(Collected data)
------
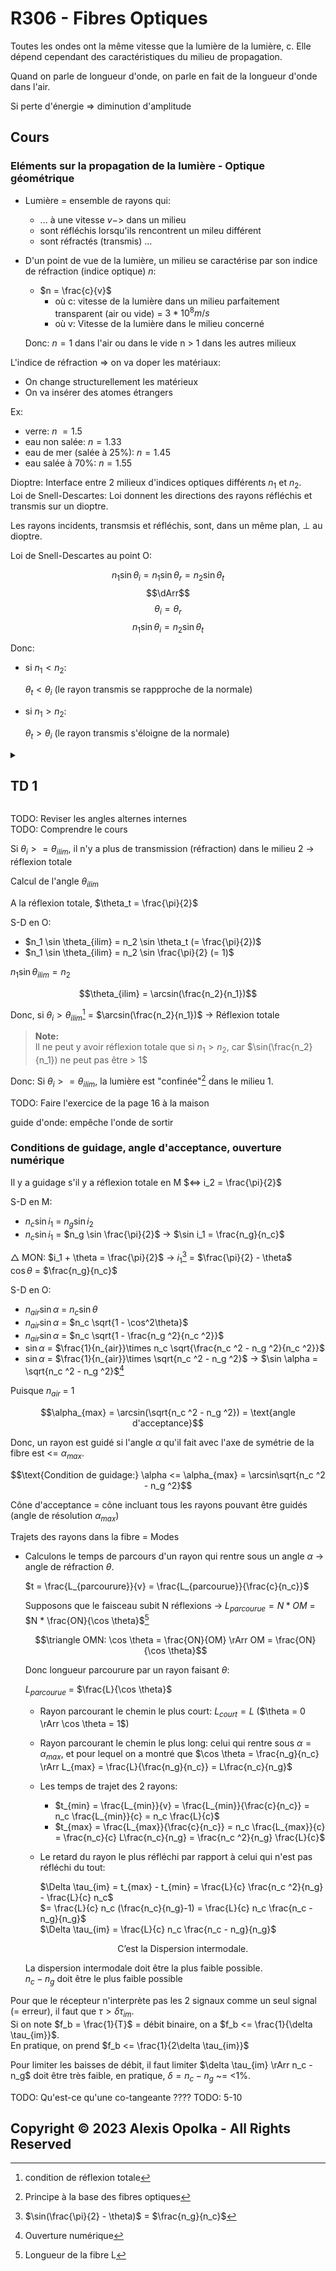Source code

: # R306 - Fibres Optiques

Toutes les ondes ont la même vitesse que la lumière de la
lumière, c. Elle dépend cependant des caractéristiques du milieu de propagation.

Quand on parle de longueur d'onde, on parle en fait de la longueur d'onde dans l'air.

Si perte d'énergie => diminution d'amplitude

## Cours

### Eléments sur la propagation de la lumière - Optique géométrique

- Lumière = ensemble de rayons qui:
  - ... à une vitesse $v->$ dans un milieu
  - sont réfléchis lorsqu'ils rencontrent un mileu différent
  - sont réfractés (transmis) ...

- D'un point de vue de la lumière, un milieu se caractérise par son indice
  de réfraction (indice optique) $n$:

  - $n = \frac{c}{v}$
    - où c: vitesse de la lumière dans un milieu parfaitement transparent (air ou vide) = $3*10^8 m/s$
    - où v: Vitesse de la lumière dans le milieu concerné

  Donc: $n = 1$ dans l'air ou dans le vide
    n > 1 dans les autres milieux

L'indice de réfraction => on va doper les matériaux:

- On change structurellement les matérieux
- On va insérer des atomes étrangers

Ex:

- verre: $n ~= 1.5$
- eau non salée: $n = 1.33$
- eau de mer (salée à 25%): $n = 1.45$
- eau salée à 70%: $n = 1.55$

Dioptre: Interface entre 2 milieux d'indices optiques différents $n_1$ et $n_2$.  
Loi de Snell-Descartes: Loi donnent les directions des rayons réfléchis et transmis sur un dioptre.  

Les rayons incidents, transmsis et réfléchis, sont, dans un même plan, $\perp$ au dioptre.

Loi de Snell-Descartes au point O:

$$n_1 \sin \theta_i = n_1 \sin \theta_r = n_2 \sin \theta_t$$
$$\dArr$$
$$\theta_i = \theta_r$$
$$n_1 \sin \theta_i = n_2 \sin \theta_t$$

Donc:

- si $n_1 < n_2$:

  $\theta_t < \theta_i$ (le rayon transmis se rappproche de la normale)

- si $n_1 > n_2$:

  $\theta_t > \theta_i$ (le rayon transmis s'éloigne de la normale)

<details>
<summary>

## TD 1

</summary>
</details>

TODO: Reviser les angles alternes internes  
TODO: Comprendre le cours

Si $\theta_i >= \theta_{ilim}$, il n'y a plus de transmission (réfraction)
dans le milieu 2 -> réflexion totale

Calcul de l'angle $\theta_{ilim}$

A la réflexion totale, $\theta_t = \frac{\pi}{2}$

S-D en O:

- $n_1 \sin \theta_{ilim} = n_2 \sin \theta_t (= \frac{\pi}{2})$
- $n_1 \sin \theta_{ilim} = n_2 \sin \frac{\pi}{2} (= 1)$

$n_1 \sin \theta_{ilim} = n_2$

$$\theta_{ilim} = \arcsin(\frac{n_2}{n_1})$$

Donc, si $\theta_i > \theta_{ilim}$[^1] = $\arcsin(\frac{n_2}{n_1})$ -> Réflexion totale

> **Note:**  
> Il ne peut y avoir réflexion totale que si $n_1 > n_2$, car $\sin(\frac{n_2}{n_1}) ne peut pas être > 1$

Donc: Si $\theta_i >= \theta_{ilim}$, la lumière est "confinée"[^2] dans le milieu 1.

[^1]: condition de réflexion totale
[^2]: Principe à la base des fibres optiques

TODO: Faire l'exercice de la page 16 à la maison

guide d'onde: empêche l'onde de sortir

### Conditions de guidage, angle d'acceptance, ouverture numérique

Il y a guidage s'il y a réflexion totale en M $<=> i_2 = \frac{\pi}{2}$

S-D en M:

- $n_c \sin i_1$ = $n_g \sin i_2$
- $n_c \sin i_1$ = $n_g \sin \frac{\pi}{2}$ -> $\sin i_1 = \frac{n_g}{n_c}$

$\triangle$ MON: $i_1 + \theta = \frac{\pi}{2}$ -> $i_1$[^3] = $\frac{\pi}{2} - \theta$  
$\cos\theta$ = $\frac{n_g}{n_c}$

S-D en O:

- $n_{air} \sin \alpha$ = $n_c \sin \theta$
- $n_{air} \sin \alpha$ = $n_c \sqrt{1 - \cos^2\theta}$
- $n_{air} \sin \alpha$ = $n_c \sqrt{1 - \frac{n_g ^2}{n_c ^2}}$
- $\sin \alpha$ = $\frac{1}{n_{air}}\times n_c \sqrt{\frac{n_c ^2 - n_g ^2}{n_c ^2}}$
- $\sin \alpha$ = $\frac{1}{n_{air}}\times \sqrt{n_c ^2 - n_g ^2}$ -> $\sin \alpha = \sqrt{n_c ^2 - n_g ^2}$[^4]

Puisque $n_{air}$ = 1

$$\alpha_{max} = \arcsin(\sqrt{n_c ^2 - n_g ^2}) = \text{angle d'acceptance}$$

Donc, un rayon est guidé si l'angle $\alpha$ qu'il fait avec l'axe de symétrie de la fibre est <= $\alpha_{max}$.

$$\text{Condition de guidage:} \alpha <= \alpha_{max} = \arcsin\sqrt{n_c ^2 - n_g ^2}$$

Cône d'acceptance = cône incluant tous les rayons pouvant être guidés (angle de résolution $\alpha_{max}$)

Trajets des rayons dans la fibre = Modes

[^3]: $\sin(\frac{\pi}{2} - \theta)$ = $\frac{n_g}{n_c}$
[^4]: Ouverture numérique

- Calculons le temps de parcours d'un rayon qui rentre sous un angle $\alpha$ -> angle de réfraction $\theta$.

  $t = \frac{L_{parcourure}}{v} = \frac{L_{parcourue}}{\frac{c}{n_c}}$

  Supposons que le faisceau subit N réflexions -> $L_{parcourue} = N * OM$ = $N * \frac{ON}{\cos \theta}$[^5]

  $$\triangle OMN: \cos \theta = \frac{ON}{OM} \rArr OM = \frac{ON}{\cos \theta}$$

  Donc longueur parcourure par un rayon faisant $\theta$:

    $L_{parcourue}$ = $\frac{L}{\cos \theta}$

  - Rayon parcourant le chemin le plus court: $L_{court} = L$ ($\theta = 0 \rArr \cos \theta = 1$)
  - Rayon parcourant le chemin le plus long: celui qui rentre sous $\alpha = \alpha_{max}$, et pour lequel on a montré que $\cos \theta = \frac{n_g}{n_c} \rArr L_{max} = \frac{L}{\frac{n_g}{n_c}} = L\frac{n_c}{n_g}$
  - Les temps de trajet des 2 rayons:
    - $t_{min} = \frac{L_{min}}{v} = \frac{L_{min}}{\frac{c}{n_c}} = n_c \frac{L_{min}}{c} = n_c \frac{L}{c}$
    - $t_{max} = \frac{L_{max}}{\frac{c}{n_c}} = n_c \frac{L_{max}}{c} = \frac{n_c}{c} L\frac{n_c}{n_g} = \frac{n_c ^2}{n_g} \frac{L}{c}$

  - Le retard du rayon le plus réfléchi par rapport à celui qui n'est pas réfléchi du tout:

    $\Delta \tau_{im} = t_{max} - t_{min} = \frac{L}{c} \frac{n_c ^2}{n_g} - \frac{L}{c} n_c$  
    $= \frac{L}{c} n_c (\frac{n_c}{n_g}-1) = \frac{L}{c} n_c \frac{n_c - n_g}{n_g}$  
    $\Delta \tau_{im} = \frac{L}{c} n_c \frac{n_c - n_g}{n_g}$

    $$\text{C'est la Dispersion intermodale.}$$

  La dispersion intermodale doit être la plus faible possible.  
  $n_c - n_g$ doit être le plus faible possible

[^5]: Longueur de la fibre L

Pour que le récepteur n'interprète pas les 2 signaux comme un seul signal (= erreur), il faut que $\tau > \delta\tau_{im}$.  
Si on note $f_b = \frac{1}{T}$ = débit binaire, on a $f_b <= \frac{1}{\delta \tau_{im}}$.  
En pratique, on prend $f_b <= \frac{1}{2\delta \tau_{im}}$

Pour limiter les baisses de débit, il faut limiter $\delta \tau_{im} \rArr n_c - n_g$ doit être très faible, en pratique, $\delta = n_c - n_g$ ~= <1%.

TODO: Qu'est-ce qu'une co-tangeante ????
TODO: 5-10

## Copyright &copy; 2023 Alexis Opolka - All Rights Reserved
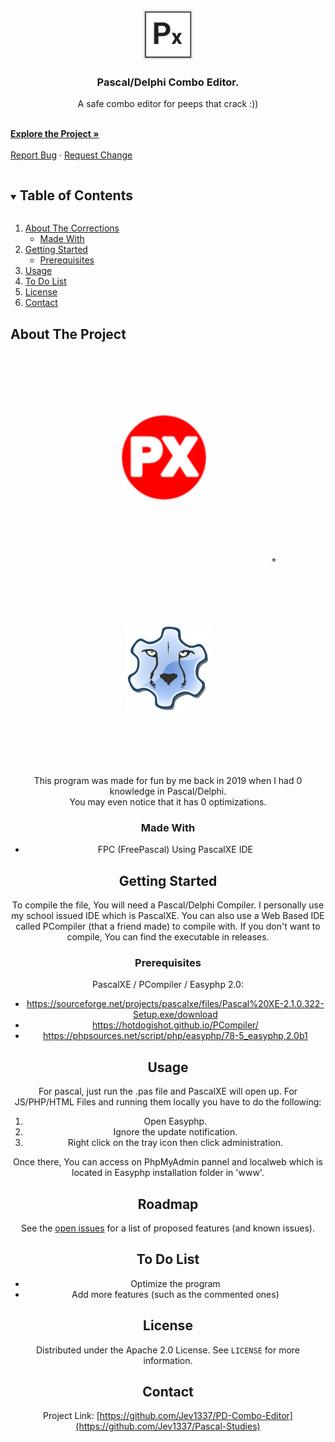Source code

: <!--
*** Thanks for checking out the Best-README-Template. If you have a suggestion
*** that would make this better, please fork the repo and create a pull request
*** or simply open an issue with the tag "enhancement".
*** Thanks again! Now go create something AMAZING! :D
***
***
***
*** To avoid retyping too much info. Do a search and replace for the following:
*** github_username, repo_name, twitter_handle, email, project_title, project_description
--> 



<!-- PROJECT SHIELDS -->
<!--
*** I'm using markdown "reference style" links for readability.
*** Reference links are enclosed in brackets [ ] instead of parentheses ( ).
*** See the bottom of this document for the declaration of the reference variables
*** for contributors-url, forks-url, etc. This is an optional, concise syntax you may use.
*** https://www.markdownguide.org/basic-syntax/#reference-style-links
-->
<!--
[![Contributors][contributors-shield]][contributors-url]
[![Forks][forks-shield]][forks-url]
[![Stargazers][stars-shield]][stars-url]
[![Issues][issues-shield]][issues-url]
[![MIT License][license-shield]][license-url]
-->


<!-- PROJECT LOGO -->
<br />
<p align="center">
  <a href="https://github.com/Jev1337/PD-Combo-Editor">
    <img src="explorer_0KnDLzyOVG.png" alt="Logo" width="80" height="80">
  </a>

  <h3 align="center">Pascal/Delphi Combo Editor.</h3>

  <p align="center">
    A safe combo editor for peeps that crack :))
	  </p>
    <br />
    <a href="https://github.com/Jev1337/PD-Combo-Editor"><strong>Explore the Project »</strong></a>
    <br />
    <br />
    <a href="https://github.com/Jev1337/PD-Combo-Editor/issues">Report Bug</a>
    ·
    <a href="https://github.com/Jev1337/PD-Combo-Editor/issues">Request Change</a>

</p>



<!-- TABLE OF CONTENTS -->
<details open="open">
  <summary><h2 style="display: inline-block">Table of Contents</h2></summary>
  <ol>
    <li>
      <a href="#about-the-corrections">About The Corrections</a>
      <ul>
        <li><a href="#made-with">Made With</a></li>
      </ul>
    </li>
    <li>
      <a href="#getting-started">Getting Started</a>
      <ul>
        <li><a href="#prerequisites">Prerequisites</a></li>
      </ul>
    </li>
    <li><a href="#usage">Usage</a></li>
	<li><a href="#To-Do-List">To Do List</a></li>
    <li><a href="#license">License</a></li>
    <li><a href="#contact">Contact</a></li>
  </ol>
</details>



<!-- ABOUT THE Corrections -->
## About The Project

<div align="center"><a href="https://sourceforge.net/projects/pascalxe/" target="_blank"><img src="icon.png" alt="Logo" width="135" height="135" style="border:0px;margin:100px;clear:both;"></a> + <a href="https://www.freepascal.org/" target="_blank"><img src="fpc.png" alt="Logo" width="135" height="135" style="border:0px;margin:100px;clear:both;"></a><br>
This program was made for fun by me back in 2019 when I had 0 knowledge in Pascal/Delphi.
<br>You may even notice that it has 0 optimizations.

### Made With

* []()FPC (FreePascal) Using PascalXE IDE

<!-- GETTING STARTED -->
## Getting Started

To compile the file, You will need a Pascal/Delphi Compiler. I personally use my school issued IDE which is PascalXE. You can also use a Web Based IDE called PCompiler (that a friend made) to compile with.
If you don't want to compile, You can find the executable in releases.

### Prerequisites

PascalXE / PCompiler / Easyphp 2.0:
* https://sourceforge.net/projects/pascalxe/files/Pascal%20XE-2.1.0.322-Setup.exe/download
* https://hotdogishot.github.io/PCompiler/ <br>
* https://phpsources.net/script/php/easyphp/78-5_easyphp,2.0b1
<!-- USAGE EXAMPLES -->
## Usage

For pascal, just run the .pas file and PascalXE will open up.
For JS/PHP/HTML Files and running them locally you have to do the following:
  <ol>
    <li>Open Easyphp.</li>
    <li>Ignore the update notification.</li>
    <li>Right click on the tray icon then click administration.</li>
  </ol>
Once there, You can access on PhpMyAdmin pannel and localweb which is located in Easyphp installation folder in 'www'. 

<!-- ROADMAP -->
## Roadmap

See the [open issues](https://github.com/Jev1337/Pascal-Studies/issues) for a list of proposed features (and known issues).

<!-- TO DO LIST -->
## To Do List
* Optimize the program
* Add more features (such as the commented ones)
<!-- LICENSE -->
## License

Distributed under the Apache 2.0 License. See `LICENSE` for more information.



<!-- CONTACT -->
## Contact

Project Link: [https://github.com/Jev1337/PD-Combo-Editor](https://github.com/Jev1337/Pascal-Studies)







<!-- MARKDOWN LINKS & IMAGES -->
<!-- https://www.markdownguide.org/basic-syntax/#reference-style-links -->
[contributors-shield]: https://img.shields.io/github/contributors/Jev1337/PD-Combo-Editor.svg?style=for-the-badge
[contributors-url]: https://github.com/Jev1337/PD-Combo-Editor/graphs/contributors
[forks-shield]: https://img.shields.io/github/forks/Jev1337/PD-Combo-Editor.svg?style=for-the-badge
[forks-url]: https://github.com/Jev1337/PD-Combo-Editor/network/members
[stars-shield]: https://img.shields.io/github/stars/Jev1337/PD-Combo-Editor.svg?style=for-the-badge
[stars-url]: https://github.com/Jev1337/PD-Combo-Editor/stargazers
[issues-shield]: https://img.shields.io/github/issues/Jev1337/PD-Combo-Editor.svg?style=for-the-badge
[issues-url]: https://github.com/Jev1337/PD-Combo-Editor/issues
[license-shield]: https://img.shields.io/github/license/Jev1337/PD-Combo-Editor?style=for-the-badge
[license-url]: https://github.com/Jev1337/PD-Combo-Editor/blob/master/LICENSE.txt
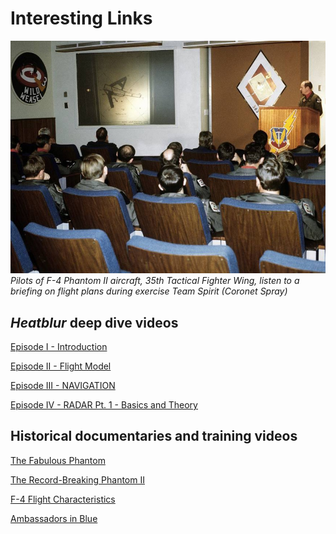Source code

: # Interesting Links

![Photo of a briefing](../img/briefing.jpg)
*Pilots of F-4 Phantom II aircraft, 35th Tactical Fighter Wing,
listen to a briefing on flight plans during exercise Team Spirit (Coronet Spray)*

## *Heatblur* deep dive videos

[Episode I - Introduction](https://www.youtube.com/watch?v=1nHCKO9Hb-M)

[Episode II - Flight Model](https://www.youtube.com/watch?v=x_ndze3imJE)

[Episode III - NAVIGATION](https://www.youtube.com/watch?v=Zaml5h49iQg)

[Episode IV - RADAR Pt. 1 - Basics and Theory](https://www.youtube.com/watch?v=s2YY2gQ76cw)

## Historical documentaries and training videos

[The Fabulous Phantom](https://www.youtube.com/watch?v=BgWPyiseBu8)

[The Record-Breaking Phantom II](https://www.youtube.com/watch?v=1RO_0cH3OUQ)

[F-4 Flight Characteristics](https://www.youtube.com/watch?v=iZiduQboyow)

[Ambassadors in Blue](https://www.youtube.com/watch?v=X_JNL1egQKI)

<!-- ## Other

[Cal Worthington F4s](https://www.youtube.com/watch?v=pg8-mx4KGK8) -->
------
Reproduce only the lines from the first line of the entries through the line containing "Donc: $n = 1$ dans l'air ou dans le vide", exactly and with both ends kept. Omit the pictures.

| ANSWER FOR THE TASK |
Source code

: # R306 - Fibres Optiques

Toutes les ondes ont la même vitesse que la lumière de la
lumière, c. Elle dépend cependant des caractéristiques du milieu de propagation.

Quand on parle de longueur d'onde, on parle en fait de la longueur d'onde dans l'air.

Si perte d'énergie => diminution d'amplitude

## Cours

### Eléments sur la propagation de la lumière - Optique géométrique

- Lumière = ensemble de rayons qui:
  - ... à une vitesse $v->$ dans un milieu
  - sont réfléchis lorsqu'ils rencontrent un mileu différent
  - sont réfractés (transmis) ...

- D'un point de vue de la lumière, un milieu se caractérise par son indice
  de réfraction (indice optique) $n$:

  - $n = \frac{c}{v}$
    - où c: vitesse de la lumière dans un milieu parfaitement transparent (air ou vide) = $3*10^8 m/s$
    - où v: Vitesse de la lumière dans le milieu concerné

  Donc: $n = 1$ dans l'air ou dans le vide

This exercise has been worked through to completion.